Isolation of CNS-Originating Extracellular Vesicles from Blood and Cell Culture Media
摘要
The inaccessibility of the brain and spinal cord makes studying biochemical changes in the central nervous system (CNS) difficult. Traditional methods include brain imaging and biochemical analysis of the cerebrospinal fluid, which are not ideal. CNS-originating extracellular vesicles (EVs) isolated from blood have emerged as a promising source of biomarkers for a variety of CNS studies, because they can cross the blood-brain barrier and protect their cargo, including proteins, nucleic acids, carbohydrates, and lipids, providing a glimpse into the biochemical status of the originating cells. Importantly, immunoprecipitation using antibodies against cell-specific EV surface markers allows isolating CNS-originating EVs from blood and other easily accessible biofluids. High-sensitivity methods can then analyze the EV contents to measure candidate biomarkers or be used for biomarker discovery.

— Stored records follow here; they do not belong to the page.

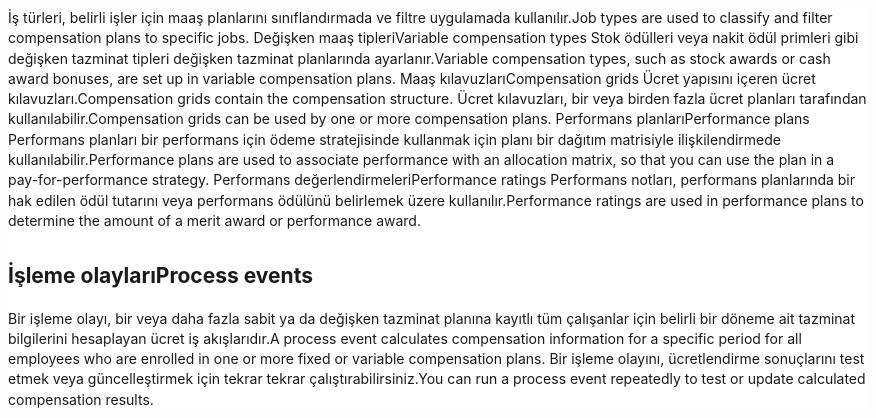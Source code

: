<td><span data-ttu-id="d0c85-158">İş türleri, belirli işler için maaş planlarını sınıflandırmada ve filtre uygulamada kullanılır.</span><span class="sxs-lookup"><span data-stu-id="d0c85-158">Job types are used to classify and filter compensation plans to specific jobs.</span></span></td>
</tr>
<tr class="odd">
<td><span data-ttu-id="d0c85-159">Değişken maaş tipleri</span><span class="sxs-lookup"><span data-stu-id="d0c85-159">Variable compensation types</span></span></td>
<td><span data-ttu-id="d0c85-160">Stok ödülleri veya nakit ödül primleri gibi değişken tazminat tipleri değişken tazminat planlarında ayarlanır.</span><span class="sxs-lookup"><span data-stu-id="d0c85-160">Variable compensation types, such as stock awards or cash award bonuses, are set up in variable compensation plans.</span></span></td>
</tr>
<tr class="even">
<td><span data-ttu-id="d0c85-161">Maaş kılavuzları</span><span class="sxs-lookup"><span data-stu-id="d0c85-161">Compensation grids</span></span></td>
<td><span data-ttu-id="d0c85-162">Ücret yapısını içeren ücret kılavuzları.</span><span class="sxs-lookup"><span data-stu-id="d0c85-162">Compensation grids contain the compensation structure.</span></span>  <span data-ttu-id="d0c85-163">Ücret kılavuzları, bir veya birden fazla ücret planları tarafından kullanılabilir.</span><span class="sxs-lookup"><span data-stu-id="d0c85-163">Compensation grids can be used by one or more compensation plans.</span></span></td>
</tr>
<tr class="odd">
<td><span data-ttu-id="d0c85-164">Performans planları</span><span class="sxs-lookup"><span data-stu-id="d0c85-164">Performance plans</span></span></td>
<td><span data-ttu-id="d0c85-165">Performans planları bir performans için ödeme stratejisinde kullanmak için planı bir dağıtım matrisiyle ilişkilendirmede kullanılabilir.</span><span class="sxs-lookup"><span data-stu-id="d0c85-165">Performance plans are used to associate performance with an allocation matrix, so that you can use the plan in a pay-for-performance strategy.</span></span></td>
</tr>
<tr class="even">
<td><span data-ttu-id="d0c85-166">Performans değerlendirmeleri</span><span class="sxs-lookup"><span data-stu-id="d0c85-166">Performance ratings</span></span></td>
<td><span data-ttu-id="d0c85-167">Performans notları, performans planlarında bir hak edilen ödül tutarını veya performans ödülünü belirlemek üzere kullanılır.</span><span class="sxs-lookup"><span data-stu-id="d0c85-167">Performance ratings are used in performance plans to determine the amount of a merit award or performance award.</span></span></td>
</tr>
</tbody>
</table>

## <a name="process-events"></a><span data-ttu-id="d0c85-168"> İşleme olayları</span><span class="sxs-lookup"><span data-stu-id="d0c85-168">Process events</span></span>
<span data-ttu-id="d0c85-169">Bir işleme olayı, bir veya daha fazla sabit ya da değişken tazminat planına kayıtlı tüm çalışanlar için belirli bir döneme ait tazminat bilgilerini hesaplayan ücret iş akışlarıdır.</span><span class="sxs-lookup"><span data-stu-id="d0c85-169">A process event calculates compensation information for a specific period for all employees who are enrolled in one or more fixed or variable compensation plans.</span></span> <span data-ttu-id="d0c85-170">Bir işleme olayını, ücretlendirme sonuçlarını test etmek veya güncelleştirmek için tekrar tekrar çalıştırabilirsiniz.</span><span class="sxs-lookup"><span data-stu-id="d0c85-170">You can run a process event repeatedly to test or update calculated compensation results.</span></span>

However, in some downstream applications, such as mass-spectrometry-based proteomics or surface-enhanced Raman spectroscopy, nonspecific binding of high-abundance biomolecules in the biofluid may prevent using CNS-originating EVs. In these cases, EVs isolated from the culture medium of neurons or glia may provide an alternative, because an immunoprecipitation step is unnecessary. Here, we briefly discuss the strategy of analyzing biomarkers in such EVs and provide detailed protocols for isolating CNS-originating EVs from blood products and neuronal-culture media.